Spetta invece al Piemonte il primato per il livello di radioattività delle scorie stoccate, oltre l’80% di tutta quella presente in Italia. Percentuale che potrebbe aumentare nel prossimo futuro, visto che i 7 siti individuati in Piemonte dalla CNAPI sono considerati tra i più idonei ad ospitare il Deposito Nazionale. La Basilicata invece, che nella CNAPI conta 16 siti potenzialmente idonei, nell’impianto Itrec di Rotondella, vicino Matera, oltre ad ospitare 3.300 metri cubi di rifiuti a media e bassa intensità conserva ancora ben 64 barre di combustibile nucleare ad alta intensità provenienti dalla centrale americana di Elk River per le quali, scrive Isin, «è previsto uno stoccaggio a secco sul sito, presso idonea struttura di deposito da realizzare». Insomma, volente o nolente, in Basilicata un nuovo deposito, sebbene temporaneo, si farà e come tutti gli altri dovrà «garantire che i rifiuti prodotti siano mantenuti in sicurezza in idonee strutture, indispensabili per la prosecuzione delle attività di disattivazione» delle ex centrali nucleari nostrane. Attività che l’assenza di un Deposito Nazionale sta rendendo sempre più lente e costose.

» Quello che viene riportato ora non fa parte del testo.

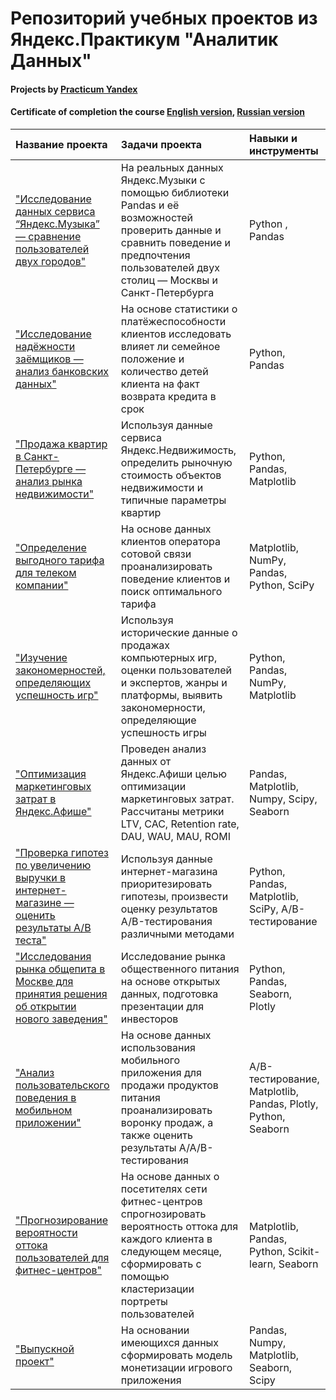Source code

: # Репозиторий учебных проектов из Яндекс.Практикум "Аналитик Данных"

#### Projects by [Practicum Yandex](https://practicum.yandex.ru/)
#### Certificate of completion the course [English version](https://github.com/SergeyGorsh/yandex_data_analyst/blob/main/Sergey%20Gorshkov_20222DA00126.pdf), [Russian version](https://github.com/SergeyGorsh/yandex_data_analyst/blob/main/Горшков%20Сергей%20Вячеславович_20222DA00126.pdf)

| Название проекта   | Задачи проекта | Навыки и инструменты | 
| :----------------- | :--------------- | :--------- | 
|["Исследование данных сервиса “Яндекс.Музыка” — сравнение пользователей двух городов"](https://github.com/SergeyGorsh/yandex_data_analyst/blob/main/1_yandex_music/yandex_music.ipynb)| На реальных данных Яндекс.Музыки c помощью библиотеки Pandas и её возможностей проверить данные и сравнить поведение и предпочтения пользователей двух столиц — Москвы и Санкт-Петербурга | Python , Pandas | 
|["Исследование надёжности заёмщиков — анализ банковских данных"](https://github.com/SergeyGorsh/yandex_data_analyst/blob/main/2_credit_scoring/credit_scoring.ipynb) | На основе статистики о платёжеспособности клиентов исследовать влияет ли семейное положение и количество детей клиента на факт возврата кредита в срок | Python, Pandas | 
|["Продажа квартир в Санкт-Петербурге — анализ рынка недвижимости"](https://github.com/SergeyGorsh/yandex_data_analyst/blob/main/3_spb_estate/spb_estate.ipynb) | Используя данные сервиса Яндекс.Недвижимость, определить рыночную стоимость объектов недвижимости и типичные параметры квартир | Python, Pandas, Matplotlib | 
|["Определение выгодного тарифа для телеком компании"](https://github.com/SergeyGorsh/yandex_data_analyst/blob/main/4_telecom/telecom.ipynb) | На основе данных клиентов оператора сотовой связи проанализировать поведение клиентов и поиск оптимального тарифа | Matplotlib, NumPy, Pandas, Python, SciPy | 
|["Изучение закономерностей, определяющих успешность игр"](https://github.com/SergeyGorsh/yandex_data_analyst/blob/main/5_games/games.ipynb) | Используя исторические данные о продажах компьютерных игр, оценки пользователей и экспертов, жанры и платформы, выявить закономерности, определяющие успешность игры | Python, Pandas, NumPy, Matplotlib | 
|["Оптимизация маркетинговых затрат в Яндекс.Афише"](https://github.com/SergeyGorsh/yandex_data_analyst/blob/main/6_yandex_afisha/yandex_afisha.ipynb) | Проведен анализ данных от Яндекс.Афиши целью оптимизации маркетинговых затрат. Рассчитаны метрики LTV, CAC, Retention rate, DAU, WAU, MAU, ROMI | Pandas, Matplotlib, Numpy, Scipy, Seaborn |
|["Проверка гипотез по увеличению выручки в интернет-магазине — оценить результаты A/B теста"](https://github.com/SergeyGorsh/yandex_data_analyst/blob/main/7_hypothesis_abtest/hypothesis_abtest.ipynb) | Используя данные интернет-магазина приоритезировать гипотезы, произвести оценку результатов A/B-тестирования различными методами | Python, Pandas, Matplotlib, SciPy, A/B-тестирование | 
|["Исследования рынка общепита в Москве для принятия решения об открытии нового заведения"](https://github.com/SergeyGorsh/yandex_data_analyst/blob/main/8_restaurant/restaurants.ipynb) | Исследование рынка общественного питания на основе открытых данных, подготовка презентации для инвесторов | Python, Pandas, Seaborn, Plotly |
|["Анализ пользовательского поведения в мобильном приложении"](https://github.com/SergeyGorsh/yandex_data_analyst/blob/main/9_food_products/food_products.ipynb) | На основе данных использования мобильного приложения для продажи продуктов питания проанализировать воронку продаж, а также оценить результаты A/A/B-тестирования | A/B-тестирование, Matplotlib, Pandas, Plotly, Python, Seaborn |
|["Прогнозирование вероятности оттока пользователей для фитнес-центров"](https://github.com/SergeyGorsh/yandex_data_analyst/blob/main/10_gym_churn/gym_churn.ipynb) | На основе данных о посетителях сети фитнес-центров спрогнозировать вероятность оттока для каждого клиента в следующем месяце, сформировать с помощью кластеризации портреты пользователей | Matplotlib, Pandas, Python, Scikit-learn, Seaborn | 
|["Выпускной проект"](https://github.com/SergeyGorsh/yandex_data_analyst/blob/main/11_final_games/final_games.ipynb) | На основании имеющихся данных сформировать модель монетизации игрового приложения | Pandas, Numpy, Matplotlib, Seaborn, Scipy |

«Le incerte prospettive della realizzazione del Deposito Nazionale – scrive infatti l’Ispettorato – condizionano il settore e impongono scelte che aggravano i costi a carico della collettività». Costi ai quali potrebbero presto aggiungersi anche quelli delle sanzioni internazionali. Sia di quelle legate alle procedure d’infrazione aperte dalla Commissione europea, ben tre negli ultimi 5 anni, l’ultima delle quali solo lo scorso ottobre, sia di quelle che potrebbero derivare dal mancato rispetto degli accordi sul rientro di circa 100 metri cubi di rifiuti ad alta attività attualmente stoccati in Francia ed Inghilterra. Scorie generate dalle operazioni di riprocessamento del nostro combustibile irraggiato che dovrebbero tornare in Italia entro il 2025 per essere sistemate proprio nel Deposito Nazionale. Un accordo che, alla luce dell’incognita che ancora avvolge la struttura, i nostri partner internazionali dubitano l’Italia possa riuscire ad onorare. Tant’è che la Francia ha ufficialmente sospeso l’invio dell’ultima tranche di combustibile da riprocessare, pari a 13 tonnellate su un totale di 235, che restano stipate nel deposito Avogadro di Saluggia, in provincia di Vercelli. Lo stesso che nel 2000 rischiò di essere sommerso dalla Dora Baltea in piena e che, dagli accertamenti svolti da Isin «non risulta idoneo a proseguire a lungo il proprio esercizio».